+++ Stored data +++

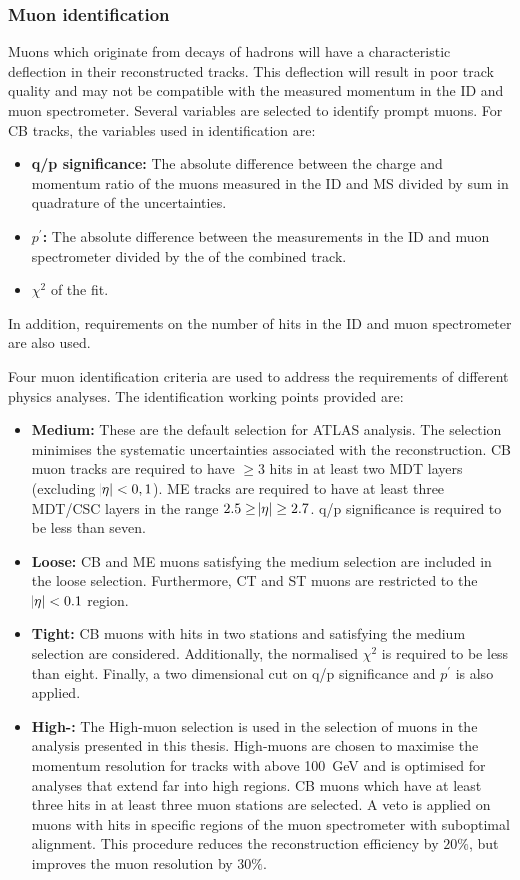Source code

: \subsubsection{Muon identification}
Muons which originate from decays of hadrons will have a characteristic deflection in their reconstructed tracks. This deflection will result in poor track quality and may not be compatible with the measured momentum in the ID and muon spectrometer. Several variables are selected to identify prompt muons. For CB tracks, the variables used in identification are:
\begin{itemize}
    \item \textbf{q/p significance:} The absolute difference between the charge and momentum ratio of the muons measured in the ID and MS divided by sum in quadrature of the uncertainties. 
    \item \textbf{$p^\prime$:} The absolute difference between the \pt measurements in the ID and muon spectrometer divided by the \pt of the combined track.
    \item $\chi^2$ of the fit.
\end{itemize}
In addition, requirements on the number of hits in the ID and muon spectrometer are also used. 

Four muon identification criteria are used to address the requirements of different physics analyses. The identification working points provided are: 
\begin{itemize}
    \item \textbf{Medium:} These are the default selection for ATLAS analysis. The selection minimises the systematic uncertainties associated with the reconstruction. CB muon tracks are required to have $\geq 3$ hits in at least two MDT layers (excluding $\abs{\eta} < 0,1$). ME tracks are required to have at least three MDT/CSC layers in the range $2.5 \geq \abs{\eta} \geq 2.7$. q/p significance is required to be less than seven.
    \item \textbf{Loose:} CB and ME muons satisfying the medium selection are included in the loose selection. Furthermore, CT and ST muons are restricted to the $\abs{\eta} < 0.1$ region.
    \item \textbf{Tight:} CB muons with hits in two stations and satisfying the medium selection are considered. Additionally, the normalised $\chi^2$ is required to be less than eight. Finally, a two dimensional cut on q/p significance and \emph{$p^\prime$} is also applied. 
    \item \textbf{High-\pt:} The High-\pt muon selection is used in the selection of muons in the analysis presented in this thesis. High-\pt muons are chosen to maximise the momentum resolution for tracks with \pt above \SI{100}{\giga\electronvolt} and is optimised for analyses that extend far into high \pt regions. CB muons which have at least three hits in at least three muon stations are selected. A veto is applied on muons with hits in specific regions of the muon spectrometer with suboptimal alignment. This procedure reduces the reconstruction efficiency by $20\%$, but improves the muon \pt resolution by $30\%$.
\end{itemize}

+++

Go through the data and return each line where the word "absolute" appears.

[Result of the task]:
    \item \textbf{q/p significance:} The absolute difference between the charge and momentum ratio of the muons measured in the ID and MS divided by sum in quadrature of the uncertainties. 
    \item \textbf{$p^\prime$:} The absolute difference between the \pt measurements in the ID and muon spectrometer divided by the \pt of the combined track.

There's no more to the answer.